Raw data ->

»»

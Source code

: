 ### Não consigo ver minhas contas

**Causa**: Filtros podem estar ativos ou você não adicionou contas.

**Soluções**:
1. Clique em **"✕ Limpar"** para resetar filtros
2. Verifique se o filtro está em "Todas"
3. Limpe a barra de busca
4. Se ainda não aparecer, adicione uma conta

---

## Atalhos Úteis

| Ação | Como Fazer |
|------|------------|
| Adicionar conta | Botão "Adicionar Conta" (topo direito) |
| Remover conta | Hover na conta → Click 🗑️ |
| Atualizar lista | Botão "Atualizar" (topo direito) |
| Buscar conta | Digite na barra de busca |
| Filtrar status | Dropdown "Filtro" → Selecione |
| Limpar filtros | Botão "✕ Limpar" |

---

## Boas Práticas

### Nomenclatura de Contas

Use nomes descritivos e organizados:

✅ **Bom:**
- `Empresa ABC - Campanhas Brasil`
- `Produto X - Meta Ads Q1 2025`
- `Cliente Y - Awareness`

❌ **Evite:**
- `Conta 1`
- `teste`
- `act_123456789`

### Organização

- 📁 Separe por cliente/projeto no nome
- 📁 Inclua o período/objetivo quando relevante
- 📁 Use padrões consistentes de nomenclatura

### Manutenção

««

Exercise prompt -> Copy out every line above where "Limpar" is present.

Exercise result ->
1. Clique em **"✕ Limpar"** para resetar filtros
| Limpar filtros | Botão "✕ Limpar" |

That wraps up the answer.